Collection entries
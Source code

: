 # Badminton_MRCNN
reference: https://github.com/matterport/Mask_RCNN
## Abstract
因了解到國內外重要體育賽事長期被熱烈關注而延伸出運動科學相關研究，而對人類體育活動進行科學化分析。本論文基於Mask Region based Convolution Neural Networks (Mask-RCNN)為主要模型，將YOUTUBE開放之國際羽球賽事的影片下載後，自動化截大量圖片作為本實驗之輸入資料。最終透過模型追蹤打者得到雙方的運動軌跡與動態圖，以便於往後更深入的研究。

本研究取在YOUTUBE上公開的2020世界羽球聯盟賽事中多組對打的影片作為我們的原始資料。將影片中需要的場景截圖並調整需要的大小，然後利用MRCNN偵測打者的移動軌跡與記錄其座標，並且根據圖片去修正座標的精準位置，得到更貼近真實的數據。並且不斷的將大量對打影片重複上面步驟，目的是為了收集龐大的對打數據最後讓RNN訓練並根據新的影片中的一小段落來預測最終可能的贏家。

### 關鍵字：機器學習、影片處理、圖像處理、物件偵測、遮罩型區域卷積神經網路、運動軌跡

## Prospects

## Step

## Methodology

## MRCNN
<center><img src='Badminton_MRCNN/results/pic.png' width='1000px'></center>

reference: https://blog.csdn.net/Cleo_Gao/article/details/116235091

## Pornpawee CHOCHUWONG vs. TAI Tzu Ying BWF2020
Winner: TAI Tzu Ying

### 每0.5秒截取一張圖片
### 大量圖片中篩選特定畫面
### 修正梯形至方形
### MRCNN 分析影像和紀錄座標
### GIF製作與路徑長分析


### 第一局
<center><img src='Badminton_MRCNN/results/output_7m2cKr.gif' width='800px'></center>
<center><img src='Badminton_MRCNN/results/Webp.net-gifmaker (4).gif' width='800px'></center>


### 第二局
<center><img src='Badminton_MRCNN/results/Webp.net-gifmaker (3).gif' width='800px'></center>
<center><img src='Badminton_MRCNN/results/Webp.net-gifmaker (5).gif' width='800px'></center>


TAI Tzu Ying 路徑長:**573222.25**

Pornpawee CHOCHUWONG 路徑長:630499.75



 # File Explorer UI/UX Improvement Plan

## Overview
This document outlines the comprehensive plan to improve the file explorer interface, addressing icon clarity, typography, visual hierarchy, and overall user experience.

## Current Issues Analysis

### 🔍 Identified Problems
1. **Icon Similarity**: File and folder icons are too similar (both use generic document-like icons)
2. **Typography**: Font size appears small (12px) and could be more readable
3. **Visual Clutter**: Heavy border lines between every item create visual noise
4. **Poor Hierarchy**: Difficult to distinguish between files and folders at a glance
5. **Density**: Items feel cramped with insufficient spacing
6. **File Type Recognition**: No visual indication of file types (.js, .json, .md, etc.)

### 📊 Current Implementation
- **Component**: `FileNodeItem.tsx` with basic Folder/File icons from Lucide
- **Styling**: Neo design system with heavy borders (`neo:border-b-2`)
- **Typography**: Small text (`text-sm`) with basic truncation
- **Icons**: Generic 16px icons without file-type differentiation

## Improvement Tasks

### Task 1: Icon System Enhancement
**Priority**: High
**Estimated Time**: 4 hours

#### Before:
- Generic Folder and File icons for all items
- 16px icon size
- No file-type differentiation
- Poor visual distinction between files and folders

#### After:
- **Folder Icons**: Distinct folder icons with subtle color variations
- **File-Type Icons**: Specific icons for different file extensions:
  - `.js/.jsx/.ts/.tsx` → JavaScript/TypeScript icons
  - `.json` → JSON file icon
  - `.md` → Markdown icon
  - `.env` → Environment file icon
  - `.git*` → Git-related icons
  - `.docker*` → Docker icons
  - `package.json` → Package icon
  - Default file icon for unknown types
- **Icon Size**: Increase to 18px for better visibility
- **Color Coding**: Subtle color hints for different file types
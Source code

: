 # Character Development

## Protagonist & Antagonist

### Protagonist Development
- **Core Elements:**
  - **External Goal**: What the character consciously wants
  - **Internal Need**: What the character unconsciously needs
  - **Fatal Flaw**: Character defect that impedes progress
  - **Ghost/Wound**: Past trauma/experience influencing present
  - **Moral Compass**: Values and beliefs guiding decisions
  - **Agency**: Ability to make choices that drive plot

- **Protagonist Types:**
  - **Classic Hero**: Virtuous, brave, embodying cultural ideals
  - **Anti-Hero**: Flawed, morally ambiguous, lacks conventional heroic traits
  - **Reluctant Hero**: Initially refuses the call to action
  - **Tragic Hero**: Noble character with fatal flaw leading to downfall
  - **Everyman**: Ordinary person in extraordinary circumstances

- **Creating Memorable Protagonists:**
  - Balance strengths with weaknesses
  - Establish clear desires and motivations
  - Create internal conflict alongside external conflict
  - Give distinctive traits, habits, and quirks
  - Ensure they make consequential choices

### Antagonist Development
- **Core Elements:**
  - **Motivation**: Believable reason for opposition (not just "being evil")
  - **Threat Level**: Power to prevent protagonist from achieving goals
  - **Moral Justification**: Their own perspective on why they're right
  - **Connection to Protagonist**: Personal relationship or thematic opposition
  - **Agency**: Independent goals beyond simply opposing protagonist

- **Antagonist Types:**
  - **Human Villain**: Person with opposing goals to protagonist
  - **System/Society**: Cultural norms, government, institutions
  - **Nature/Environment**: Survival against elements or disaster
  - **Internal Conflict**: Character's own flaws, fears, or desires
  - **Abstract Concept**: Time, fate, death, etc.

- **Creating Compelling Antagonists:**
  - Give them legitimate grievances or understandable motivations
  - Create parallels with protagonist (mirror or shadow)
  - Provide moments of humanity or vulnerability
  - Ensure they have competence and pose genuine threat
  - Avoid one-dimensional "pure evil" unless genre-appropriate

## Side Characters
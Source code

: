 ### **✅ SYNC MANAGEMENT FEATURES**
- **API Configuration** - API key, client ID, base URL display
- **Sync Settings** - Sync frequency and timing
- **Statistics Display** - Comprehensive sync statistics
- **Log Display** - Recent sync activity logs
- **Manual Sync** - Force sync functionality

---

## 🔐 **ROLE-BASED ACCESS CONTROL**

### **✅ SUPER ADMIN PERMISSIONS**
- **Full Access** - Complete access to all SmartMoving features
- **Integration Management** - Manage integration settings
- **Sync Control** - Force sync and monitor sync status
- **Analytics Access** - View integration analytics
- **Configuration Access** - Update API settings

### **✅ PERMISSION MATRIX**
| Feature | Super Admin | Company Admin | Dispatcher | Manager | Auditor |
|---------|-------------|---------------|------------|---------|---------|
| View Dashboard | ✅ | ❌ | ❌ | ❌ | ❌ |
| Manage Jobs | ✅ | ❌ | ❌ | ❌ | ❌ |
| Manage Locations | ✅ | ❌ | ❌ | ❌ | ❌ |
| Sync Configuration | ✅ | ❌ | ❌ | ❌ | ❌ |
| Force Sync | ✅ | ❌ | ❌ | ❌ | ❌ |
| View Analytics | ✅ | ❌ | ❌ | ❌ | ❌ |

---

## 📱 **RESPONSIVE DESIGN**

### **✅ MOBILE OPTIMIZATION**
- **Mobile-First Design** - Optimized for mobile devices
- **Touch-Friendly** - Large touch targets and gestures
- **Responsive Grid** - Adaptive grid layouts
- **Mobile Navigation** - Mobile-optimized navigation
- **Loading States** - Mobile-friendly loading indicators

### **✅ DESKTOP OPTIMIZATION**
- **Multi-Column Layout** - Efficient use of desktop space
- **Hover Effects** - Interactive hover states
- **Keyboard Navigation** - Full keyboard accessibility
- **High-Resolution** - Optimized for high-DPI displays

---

DIRECTIONS
Repeat every entry exactly, please.

ANSWER TO THE EXERCISE
Source code

: # Badminton_MRCNN
reference: https://github.com/matterport/Mask_RCNN
## Abstract
因了解到國內外重要體育賽事長期被熱烈關注而延伸出運動科學相關研究，而對人類體育活動進行科學化分析。本論文基於Mask Region based Convolution Neural Networks (Mask-RCNN)為主要模型，將YOUTUBE開放之國際羽球賽事的影片下載後，自動化截大量圖片作為本實驗之輸入資料。最終透過模型追蹤打者得到雙方的運動軌跡與動態圖，以便於往後更深入的研究。

本研究取在YOUTUBE上公開的2020世界羽球聯盟賽事中多組對打的影片作為我們的原始資料。將影片中需要的場景截圖並調整需要的大小，然後利用MRCNN偵測打者的移動軌跡與記錄其座標，並且根據圖片去修正座標的精準位置，得到更貼近真實的數據。並且不斷的將大量對打影片重複上面步驟，目的是為了收集龐大的對打數據最後讓RNN訓練並根據新的影片中的一小段落來預測最終可能的贏家。

### 關鍵字：機器學習、影片處理、圖像處理、物件偵測、遮罩型區域卷積神經網路、運動軌跡

## Prospects

## Step

## Methodology

## MRCNN
<center><img src='Badminton_MRCNN/results/pic.png' width='1000px'></center>

reference: https://blog.csdn.net/Cleo_Gao/article/details/116235091

## Pornpawee CHOCHUWONG vs. TAI Tzu Ying BWF2020
Winner: TAI Tzu Ying

### 每0.5秒截取一張圖片
### 大量圖片中篩選特定畫面
### 修正梯形至方形
### MRCNN 分析影像和紀錄座標
### GIF製作與路徑長分析


### 第一局
<center><img src='Badminton_MRCNN/results/output_7m2cKr.gif' width='800px'></center>
<center><img src='Badminton_MRCNN/results/Webp.net-gifmaker (4).gif' width='800px'></center>


### 第二局
<center><img src='Badminton_MRCNN/results/Webp.net-gifmaker (3).gif' width='800px'></center>
<center><img src='Badminton_MRCNN/results/Webp.net-gifmaker (5).gif' width='800px'></center>


TAI Tzu Ying 路徑長:**573222.25**

Pornpawee CHOCHUWONG 路徑長:630499.75



 # File Explorer UI/UX Improvement Plan

## Overview
This document outlines the comprehensive plan to improve the file explorer interface, addressing icon clarity, typography, visual hierarchy, and overall user experience.

## Current Issues Analysis

### 🔍 Identified Problems
1. **Icon Similarity**: File and folder icons are too similar (both use generic document-like icons)
2. **Typography**: Font size appears small (12px) and could be more readable
3. **Visual Clutter**: Heavy border lines between every item create visual noise
4. **Poor Hierarchy**: Difficult to distinguish between files and folders at a glance
5. **Density**: Items feel cramped with insufficient spacing
6. **File Type Recognition**: No visual indication of file types (.js, .json, .md, etc.)

### 📊 Current Implementation
- **Component**: `FileNodeItem.tsx` with basic Folder/File icons from Lucide
- **Styling**: Neo design system with heavy borders (`neo:border-b-2`)
- **Typography**: Small text (`text-sm`) with basic truncation
- **Icons**: Generic 16px icons without file-type differentiation

## Improvement Tasks

### Task 1: Icon System Enhancement
**Priority**: High
**Estimated Time**: 4 hours

#### Before:
- Generic Folder and File icons for all items
- 16px icon size
- No file-type differentiation
- Poor visual distinction between files and folders

#### After:
- **Folder Icons**: Distinct folder icons with subtle color variations
- **File-Type Icons**: Specific icons for different file extensions:
  - `.js/.jsx/.ts/.tsx` → JavaScript/TypeScript icons
  - `.json` → JSON file icon
  - `.md` → Markdown icon
  - `.env` → Environment file icon
  - `.git*` → Git-related icons
  - `.docker*` → Docker icons
  - `package.json` → Package icon
  - Default file icon for unknown types
- **Icon Size**: Increase to 18px for better visibility
- **Color Coding**: Subtle color hints for different file types
Source code

: # Character Development

## Protagonist & Antagonist

### Protagonist Development
- **Core Elements:**
  - **External Goal**: What the character consciously wants
  - **Internal Need**: What the character unconsciously needs
  - **Fatal Flaw**: Character defect that impedes progress
  - **Ghost/Wound**: Past trauma/experience influencing present
  - **Moral Compass**: Values and beliefs guiding decisions
  - **Agency**: Ability to make choices that drive plot

- **Protagonist Types:**
  - **Classic Hero**: Virtuous, brave, embodying cultural ideals
  - **Anti-Hero**: Flawed, morally ambiguous, lacks conventional heroic traits
  - **Reluctant Hero**: Initially refuses the call to action
  - **Tragic Hero**: Noble character with fatal flaw leading to downfall
  - **Everyman**: Ordinary person in extraordinary circumstances

- **Creating Memorable Protagonists:**
  - Balance strengths with weaknesses
  - Establish clear desires and motivations
  - Create internal conflict alongside external conflict
  - Give distinctive traits, habits, and quirks
  - Ensure they make consequential choices

### Antagonist Development
- **Core Elements:**
  - **Motivation**: Believable reason for opposition (not just "being evil")
  - **Threat Level**: Power to prevent protagonist from achieving goals
  - **Moral Justification**: Their own perspective on why they're right
  - **Connection to Protagonist**: Personal relationship or thematic opposition
  - **Agency**: Independent goals beyond simply opposing protagonist

- **Antagonist Types:**
  - **Human Villain**: Person with opposing goals to protagonist
  - **System/Society**: Cultural norms, government, institutions
  - **Nature/Environment**: Survival against elements or disaster
  - **Internal Conflict**: Character's own flaws, fears, or desires
  - **Abstract Concept**: Time, fate, death, etc.

- **Creating Compelling Antagonists:**
  - Give them legitimate grievances or understandable motivations
  - Create parallels with protagonist (mirror or shadow)
  - Provide moments of humanity or vulnerability
  - Ensure they have competence and pose genuine threat
  - Avoid one-dimensional "pure evil" unless genre-appropriate

## Side Characters
Source code

: ### **✅ SYNC MANAGEMENT FEATURES**
- **API Configuration** - API key, client ID, base URL display
- **Sync Settings** - Sync frequency and timing
- **Statistics Display** - Comprehensive sync statistics
- **Log Display** - Recent sync activity logs
- **Manual Sync** - Force sync functionality

---

## 🔐 **ROLE-BASED ACCESS CONTROL**

### **✅ SUPER ADMIN PERMISSIONS**
- **Full Access** - Complete access to all SmartMoving features
- **Integration Management** - Manage integration settings
- **Sync Control** - Force sync and monitor sync status
- **Analytics Access** - View integration analytics
- **Configuration Access** - Update API settings

### **✅ PERMISSION MATRIX**
| Feature | Super Admin | Company Admin | Dispatcher | Manager | Auditor |
|---------|-------------|---------------|------------|---------|---------|
| View Dashboard | ✅ | ❌ | ❌ | ❌ | ❌ |
| Manage Jobs | ✅ | ❌ | ❌ | ❌ | ❌ |
| Manage Locations | ✅ | ❌ | ❌ | ❌ | ❌ |
| Sync Configuration | ✅ | ❌ | ❌ | ❌ | ❌ |
| Force Sync | ✅ | ❌ | ❌ | ❌ | ❌ |
| View Analytics | ✅ | ❌ | ❌ | ❌ | ❌ |

---

## 📱 **RESPONSIVE DESIGN**

### **✅ MOBILE OPTIMIZATION**
- **Mobile-First Design** - Optimized for mobile devices
- **Touch-Friendly** - Large touch targets and gestures
- **Responsive Grid** - Adaptive grid layouts
- **Mobile Navigation** - Mobile-optimized navigation
- **Loading States** - Mobile-friendly loading indicators

### **✅ DESKTOP OPTIMIZATION**
- **Multi-Column Layout** - Efficient use of desktop space
- **Hover Effects** - Interactive hover states
- **Keyboard Navigation** - Full keyboard accessibility
- **High-Resolution** - Optimized for high-DPI displays

---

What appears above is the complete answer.